La Cimade a demandé au juge des référés du tribunal administratif de Paris d'ordonner, sur le fondement de l'article L. 521-1 du code de justice administrative, la suspension de l'exécution de la décision du 10 septembre 2024 par laquelle le directeur général de l'Office français de l'immigration et de l'intégration (OFII) a rejeté sa demande tendant à la communication d'un document administratif présentant les statistiques relatives aux personnes bénéficiaires de l'allocation pour demandeur d'asile, non hébergées, par département et par composition familiale, au 2 février 2024, actualisées en mars 2024.

Par une ordonnance n° 2425182 du 14 octobre 2024, le juge des référés du tribunal administratif de Paris a fait droit à cette demande et a enjoint au directeur de l'OFII de procéder au réexamen de la demande de communication de ces documents dans un délai de quinze jours à compter de la notification de l'ordonnance.

Par un pourvoi sommaire et un mémoire complémentaire, enregistrés les 25 octobre et 8 novembre 2024 au secrétariat du contentieux du Conseil d'Etat, l'OFII demande au Conseil d'Etat :

1°) d'annuler les articles 1er à 3 de cette ordonnance ;

2°) réglant l'affaire au titre de la procédure de référé, de rejeter la demande de la Cimade.

Vu les autres pièces du dossier ;

Vu :

- le code des relations entre le public et l'administration ;

- le code de justice administrative ;

Après avoir entendu en séance publique :

- le rapport de M. Renaud Vedel, conseiller d'Etat,

- les conclusions de Mme Esther de Moustier, rapporteure publique ;

La parole ayant été donnée, après les conclusions, à la SCP Poupet et Kacenelenbogen, avocat de l'Office français de l'immigration et de l'intégration (OFII) ;

Considérant ce qui suit :

1. L'Office français de l'immigration et de l'intégration (OFII) se pourvoit en cassation contre l'ordonnance du 14 octobre 2024 par laquelle le juge des référés du tribunal administratif de Paris, d'une part, a ordonné la suspension de l'exécution de la décision du 10 septembre 2024 par laquelle il a opposé un refus à la demande de la Cimade tendant à la communication d'un document administratif présentant les statistiques relatives aux personnes bénéficiaires de l'allocation pour demandeur d'asile, non hébergées, par département et par composition familiale, au 2 février 2024, actualisées en mars 2024, et, d'autre part, lui a enjoint de réexaminer la demande de la Cimade dans un délai de quinze jours à compter de la notification de son ordonnance.

Sur la question prioritaire de constitutionnalité soulevée par la Cimade en défense :

2. Le mémoire distinct par lequel la Cimade a demandé au Conseil d'Etat de renvoyer au Conseil constitutionnel la question de la conformité à la Constitution des dispositions des titres Ier et IV du livre III du code des relations entre le public et l'administration et des dispositions des titres Ier et II du livre V du code de justice administrative n'a pas été présenté par avocat au Conseil d'Etat et à la Cour de cassation, malgré la demande de régularisation qui lui a été adressée.
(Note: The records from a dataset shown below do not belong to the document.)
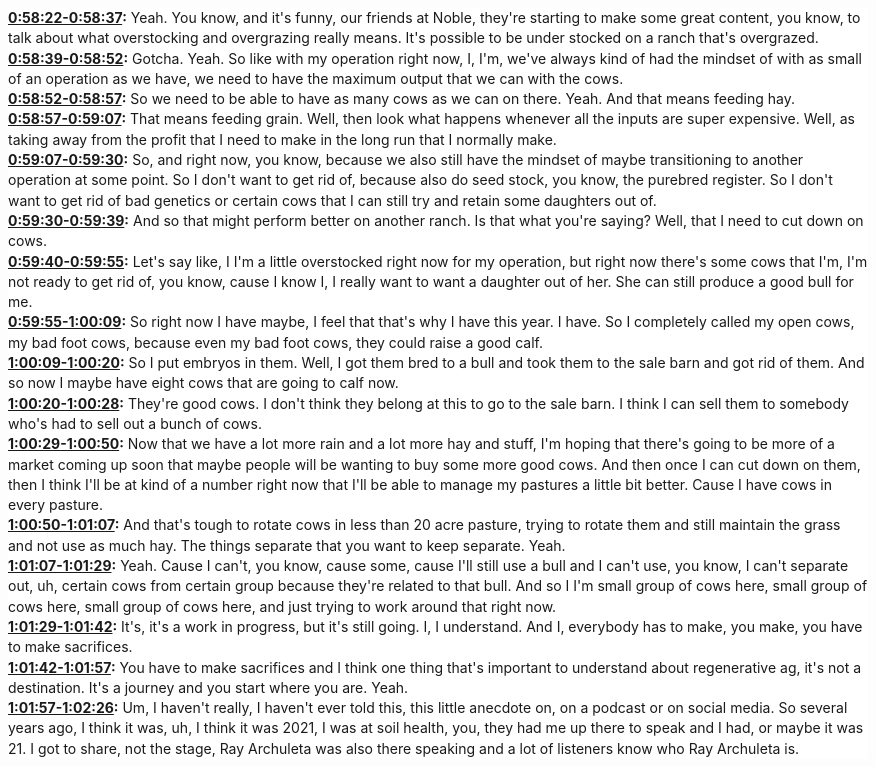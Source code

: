 **[0:58:22-0:58:37](https://anchor.fm/ranching-reboot/episodes/84-Kevin-Deleu-Back-to-Brazil-e1olnaa#t=0:58:22):**  Yeah.  You know, and it's funny, our friends at Noble, they're starting to make some great content, you know, to talk about what overstocking and overgrazing really means.  It's possible to be under stocked on a ranch that's overgrazed.  
**[0:58:39-0:58:52](https://anchor.fm/ranching-reboot/episodes/84-Kevin-Deleu-Back-to-Brazil-e1olnaa#t=0:58:39):**  Gotcha.  Yeah.  So like with my operation right now, I, I'm, we've always kind of had the mindset of with as small of an operation as we have, we need to have the maximum output that we can with the cows.  
**[0:58:52-0:58:57](https://anchor.fm/ranching-reboot/episodes/84-Kevin-Deleu-Back-to-Brazil-e1olnaa#t=0:58:52):**  So we need to be able to have as many cows as we can on there.  Yeah.  And that means feeding hay.  
**[0:58:57-0:59:07](https://anchor.fm/ranching-reboot/episodes/84-Kevin-Deleu-Back-to-Brazil-e1olnaa#t=0:58:57):**  That means feeding grain.  Well, then look what happens whenever all the inputs are super expensive.  Well, as taking away from the profit that I need to make in the long run that I normally make.  
**[0:59:07-0:59:30](https://anchor.fm/ranching-reboot/episodes/84-Kevin-Deleu-Back-to-Brazil-e1olnaa#t=0:59:07):**  So, and right now, you know, because we also still have the mindset of maybe transitioning to another operation at some point.  So I don't want to get rid of, because also do seed stock, you know, the purebred register.  So I don't want to get rid of bad genetics or certain cows that I can still try and retain some daughters out of.  
**[0:59:30-0:59:39](https://anchor.fm/ranching-reboot/episodes/84-Kevin-Deleu-Back-to-Brazil-e1olnaa#t=0:59:30):**  And so that might perform better on another ranch.  Is that what you're saying?  Well, that I need to cut down on cows.  
**[0:59:40-0:59:55](https://anchor.fm/ranching-reboot/episodes/84-Kevin-Deleu-Back-to-Brazil-e1olnaa#t=0:59:40):**  Let's say like, I I'm a little overstocked right now for my operation, but right now there's some cows that I'm, I'm not ready to get rid of, you know, cause I know I, I really want to  want a daughter out of her.  She can still produce a good bull for me.  
**[0:59:55-1:00:09](https://anchor.fm/ranching-reboot/episodes/84-Kevin-Deleu-Back-to-Brazil-e1olnaa#t=0:59:55):**  So right now I have maybe, I feel that that's why I have this year.  I have.  So I completely called my open cows, my bad foot cows, because even my bad foot cows, they could raise a good calf.  
**[1:00:09-1:00:20](https://anchor.fm/ranching-reboot/episodes/84-Kevin-Deleu-Back-to-Brazil-e1olnaa#t=1:00:09):**  So I put embryos in them.  Well, I got them bred to a bull and took them to the sale barn and got rid of them.  And so now I maybe have eight cows that are going to calf now.  
**[1:00:20-1:00:28](https://anchor.fm/ranching-reboot/episodes/84-Kevin-Deleu-Back-to-Brazil-e1olnaa#t=1:00:20):**  They're good cows.  I don't think they belong at this to go to the sale barn.  I think I can sell them to somebody who's had to sell out a bunch of cows.  
**[1:00:29-1:00:50](https://anchor.fm/ranching-reboot/episodes/84-Kevin-Deleu-Back-to-Brazil-e1olnaa#t=1:00:29):**  Now that we have a lot more rain and a lot more hay and stuff, I'm hoping that there's going to be more of a market coming up soon that maybe people will be wanting to buy some more good cows.  And then once I can cut down on them, then I think I'll be at kind of a number right now that I'll be able to manage my pastures a little bit better.  Cause I have cows in every pasture.  
**[1:00:50-1:01:07](https://anchor.fm/ranching-reboot/episodes/84-Kevin-Deleu-Back-to-Brazil-e1olnaa#t=1:00:50):**  And that's tough to rotate cows in less than 20 acre pasture, trying to rotate them and still maintain the grass and not use as much hay.  The things separate that you want to keep separate.  Yeah.  
**[1:01:07-1:01:29](https://anchor.fm/ranching-reboot/episodes/84-Kevin-Deleu-Back-to-Brazil-e1olnaa#t=1:01:07):**  Yeah.  Cause I can't, you know, cause some, cause I'll still use a bull and I can't use, you know, I can't separate out, uh, certain cows from certain group because they're related to that bull.  And so I I'm small group of cows here, small group of cows here, small group of cows here, and just trying to work around that right now.  
**[1:01:29-1:01:42](https://anchor.fm/ranching-reboot/episodes/84-Kevin-Deleu-Back-to-Brazil-e1olnaa#t=1:01:29):**  It's, it's a work in progress, but it's still going.  I, I understand.  And I, everybody has to make, you make, you have to make sacrifices.  
**[1:01:42-1:01:57](https://anchor.fm/ranching-reboot/episodes/84-Kevin-Deleu-Back-to-Brazil-e1olnaa#t=1:01:42):**  You have to make sacrifices and I think one thing that's important to understand about regenerative ag, it's not a destination.  It's a journey and you start where you are.  Yeah.  
**[1:01:57-1:02:26](https://anchor.fm/ranching-reboot/episodes/84-Kevin-Deleu-Back-to-Brazil-e1olnaa#t=1:01:57):**  Um, I haven't really, I haven't ever told this, this little anecdote on, on a podcast or on social media.  So several years ago, I think it was, uh, I think it was 2021, I was at soil health, you, they had me up there to speak and I had, or maybe it was 21.  I got to share, not the stage, Ray Archuleta was also there speaking and a lot of listeners know who Ray Archuleta is.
Il est, par suite, irrecevable.

Sur le pourvoi de l'OFII :

3. Aux termes du premier alinéa de l'article L. 521-1 du code de justice administrative : " Quand une décision administrative, même de rejet, fait l'objet d'une requête en annulation ou en réformation, le juge des référés, saisi d'une demande en ce sens, peut ordonner la suspension de l'exécution de cette décision, ou de certains de ses effets, lorsque l'urgence le justifie et qu'il est fait état d'un moyen propre à créer, en l'état de l'instruction, un doute sérieux quant à la légalité de la décision ".
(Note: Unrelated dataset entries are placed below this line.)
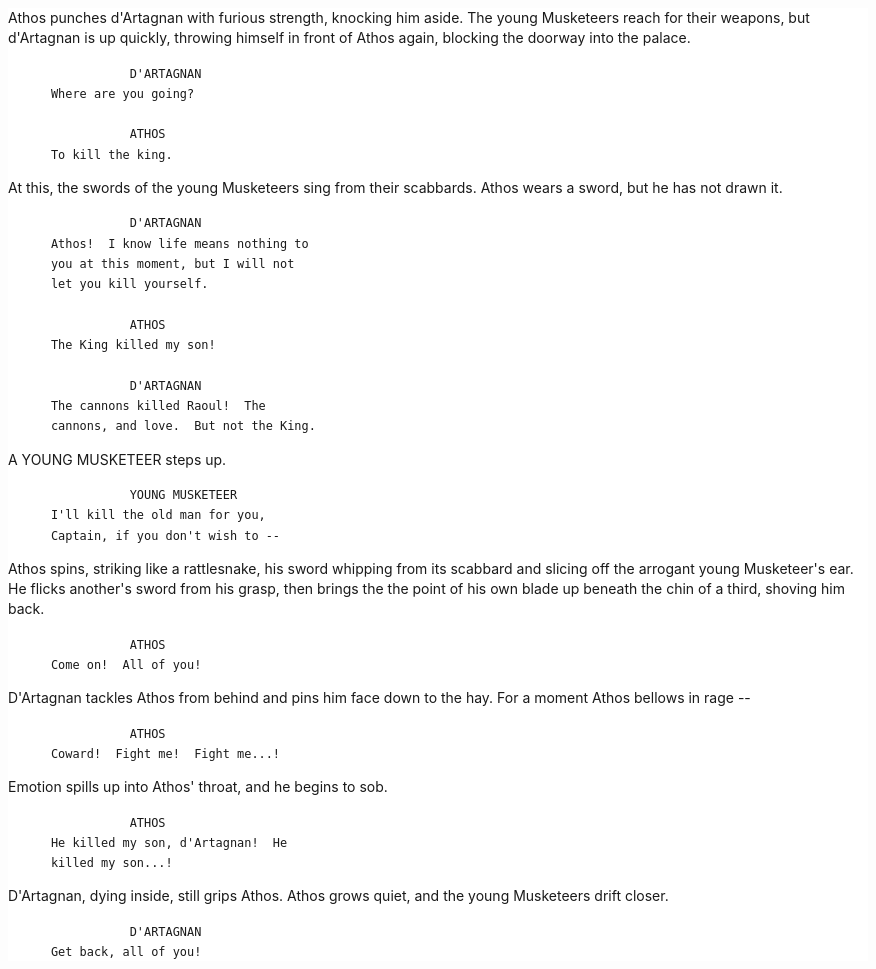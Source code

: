 Athos punches d'Artagnan with furious strength, knocking him
aside.  The young Musketeers reach for their weapons, but
d'Artagnan is up quickly, throwing himself in front of Athos
again, blocking the doorway into the palace.

                     D'ARTAGNAN
          Where are you going?

                     ATHOS
          To kill the king.

At this, the swords of the young Musketeers sing from their
scabbards.  Athos wears a sword, but he has not drawn it.

                     D'ARTAGNAN
          Athos!  I know life means nothing to
          you at this moment, but I will not
          let you kill yourself.

                     ATHOS
          The King killed my son!

                     D'ARTAGNAN
          The cannons killed Raoul!  The
          cannons, and love.  But not the King.

A YOUNG MUSKETEER steps up.

                     YOUNG MUSKETEER
          I'll kill the old man for you,
          Captain, if you don't wish to --

Athos spins, striking like a rattlesnake, his sword whipping
from its scabbard and slicing off the arrogant young
Musketeer's ear.  He flicks another's sword from his grasp,
then brings the the point of his own blade up beneath the
chin of a third, shoving him back.

                     ATHOS
          Come on!  All of you!

D'Artagnan tackles Athos from behind and pins him face down
to the hay.  For a moment Athos bellows in rage --

                     ATHOS
          Coward!  Fight me!  Fight me...!

Emotion spills up into Athos' throat, and he begins to sob.

                     ATHOS
          He killed my son, d'Artagnan!  He
          killed my son...!

D'Artagnan, dying inside, still grips Athos.  Athos grows
quiet, and the young Musketeers drift closer.

                     D'ARTAGNAN
          Get back, all of you!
4. L'urgence justifie la suspension de l'exécution d'un acte administratif lorsque celui-ci porte atteinte de manière suffisamment grave et immédiate à un intérêt public, à la situation du requérant ou aux intérêts qu'il entend défendre. Il appartient au juge des référés d'apprécier concrètement, compte tenu des justifications fournies par le requérant, si les effets de l'acte contesté sont de nature à caractériser une urgence justifiant que, sans attendre le jugement de la requête au fond, l'exécution de la décision soit suspendue. Il lui appartient également, l'urgence s'appréciant objectivement et compte tenu de l'ensemble des circonstances de chaque espèce, de faire apparaître dans sa décision tous les éléments qui, eu égard notamment à l'argumentation des parties, l'ont conduit à considérer que la suspension demandée revêtait ou non un caractère d'urgence.
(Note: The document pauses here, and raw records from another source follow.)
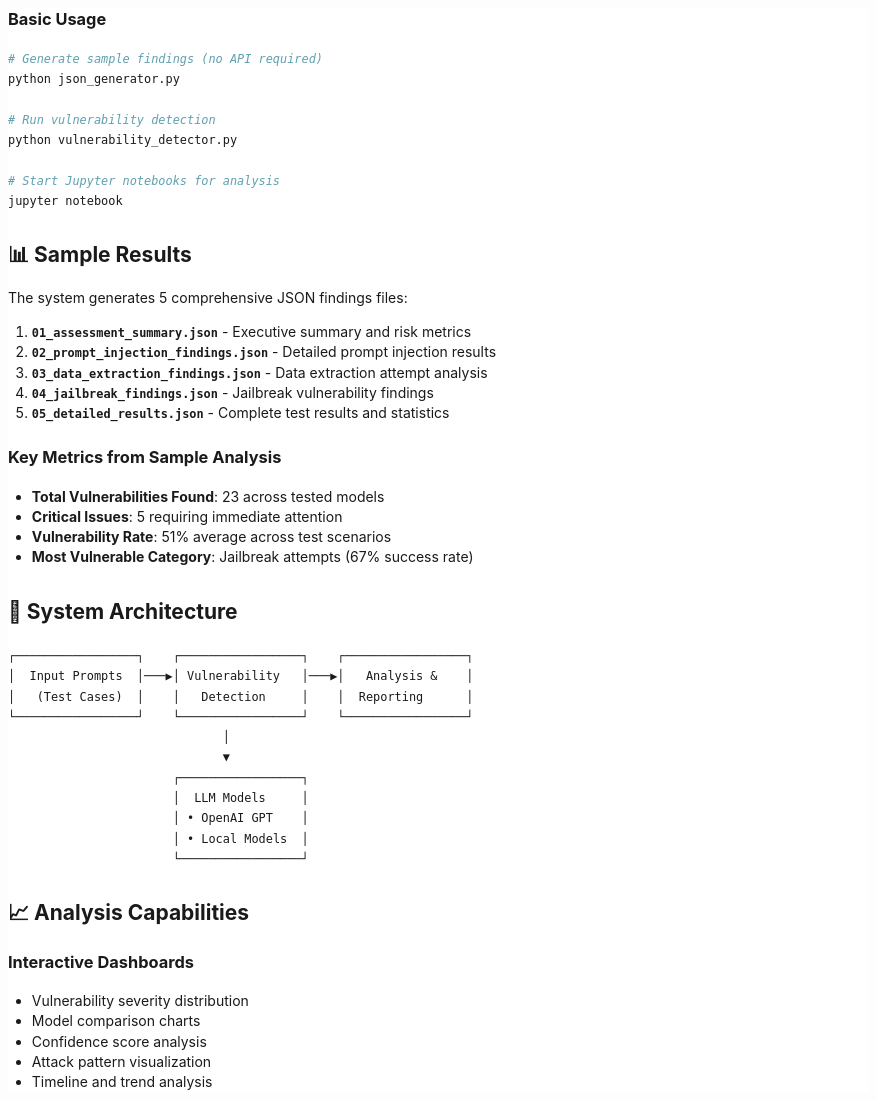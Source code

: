 ### Basic Usage
```bash
# Generate sample findings (no API required)
python json_generator.py

# Run vulnerability detection
python vulnerability_detector.py

# Start Jupyter notebooks for analysis
jupyter notebook
```

## 📊 Sample Results

The system generates 5 comprehensive JSON findings files:

1. **`01_assessment_summary.json`** - Executive summary and risk metrics
2. **`02_prompt_injection_findings.json`** - Detailed prompt injection results
3. **`03_data_extraction_findings.json`** - Data extraction attempt analysis
4. **`04_jailbreak_findings.json`** - Jailbreak vulnerability findings
5. **`05_detailed_results.json`** - Complete test results and statistics

### Key Metrics from Sample Analysis
- **Total Vulnerabilities Found**: 23 across tested models
- **Critical Issues**: 5 requiring immediate attention
- **Vulnerability Rate**: 51% average across test scenarios
- **Most Vulnerable Category**: Jailbreak attempts (67% success rate)

## 🔧 System Architecture

```
┌─────────────────┐    ┌─────────────────┐    ┌─────────────────┐
│  Input Prompts  │───▶│ Vulnerability   │───▶│   Analysis &    │
│   (Test Cases)  │    │   Detection     │    │  Reporting      │
└─────────────────┘    └─────────────────┘    └─────────────────┘
                              │
                              ▼
                       ┌─────────────────┐
                       │  LLM Models     │
                       │ • OpenAI GPT    │
                       │ • Local Models  │
                       └─────────────────┘
```

## 📈 Analysis Capabilities

### Interactive Dashboards
- Vulnerability severity distribution
- Model comparison charts  
- Confidence score analysis
- Attack pattern visualization
- Timeline and trend analysis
5. Il ressort des énonciations de l'ordonnance attaquée que, pour estimer satisfaite la condition d'urgence, le juge des référés du tribunal administratif de Paris, après avoir relevé qu'aux termes de ses statuts la Cimade avait pour but de manifester une solidarité active avec les personnes opprimées et exploitées et de défendre la dignité et les droits des personnes réfugiées et migrantes, a estimé que la poursuite de l'action de cette association justifiait d'avoir communication du document demandé, au motif qu'il portait sur des données statistiques très évolutives et que les délais dans lesquels l'association parvenait à en obtenir communication par l'administration étaient relativement longs. En ne caractérisant pas en quoi, notamment au regard de la poursuite de l'action de la Cimade, le refus de communication des documents portait une atteinte suffisamment grave et immédiate aux intérêts que l'association entend défendre, le juge des référés du tribunal administratif de Paris a entaché son ordonnance d'erreur de droit et d'insuffisance de motivation.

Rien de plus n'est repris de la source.